Among the lines below, tally those holding the string "path" and give the total only.

[Rendered images with source text]
---*---

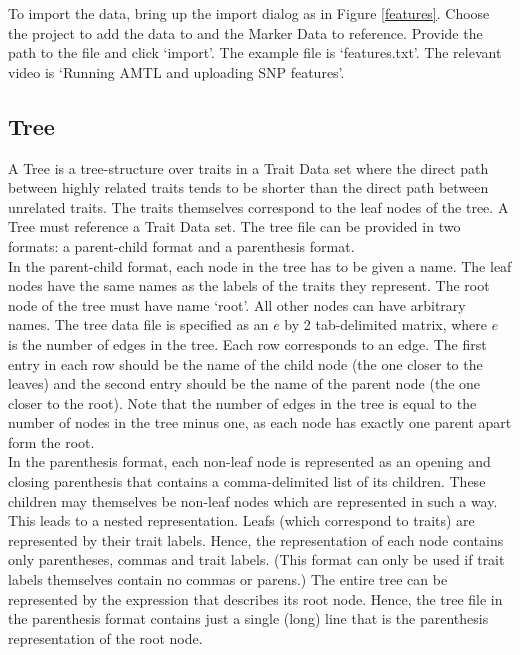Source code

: \documentclass{article}
\begin{document}
To import the data, bring up the import dialog as in Figure \ref{features}. Choose the project to add the data to and the Marker Data to reference. Provide the path to the file and click `import'. The example file is `features.txt'. The relevant video is `Running AMTL and uploading SNP features'.

\subsection{Tree}

A Tree is a tree-structure over traits in a Trait Data set where the direct path between highly related traits tends to be shorter than the direct path between unrelated traits. The traits themselves correspond to the leaf nodes of the tree. A Tree must reference a Trait Data set. The tree file can be provided in two formats: a parent-child format and a parenthesis format. \\

In the parent-child format, each node in the tree has to be given a name. The leaf nodes have the same names as the labels of the traits they represent. The root node of the tree must have name `root'. All other nodes can have arbitrary names. The tree data file is specified as an $e$ by 2 tab-delimited matrix, where $e$ is the number of edges in the tree. Each row corresponds to an edge. The first entry in each row should be the name of the child node (the one closer to the leaves) and the second entry should be the name of the parent node (the one closer to the root). Note that the number of edges in the tree is equal to the number of nodes in the tree minus one, as each node has exactly one parent apart form the root.\\

In the parenthesis format, each non-leaf node is represented as an opening and closing parenthesis that contains a comma-delimited list of its children. These children may themselves be non-leaf nodes which are represented in such a way. This leads to a nested representation. Leafs (which correspond to traits) are represented by their trait labels. Hence, the representation of each node contains only parentheses, commas and trait labels. (This format can only be used if trait labels themselves contain no commas or parens.) The entire tree can be represented by the expression that describes its root node. Hence, the tree file in the parenthesis format contains just a single (long) line that is the parenthesis representation of the root node.\\
\end{document}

---*---

> _RESPONSE_:
2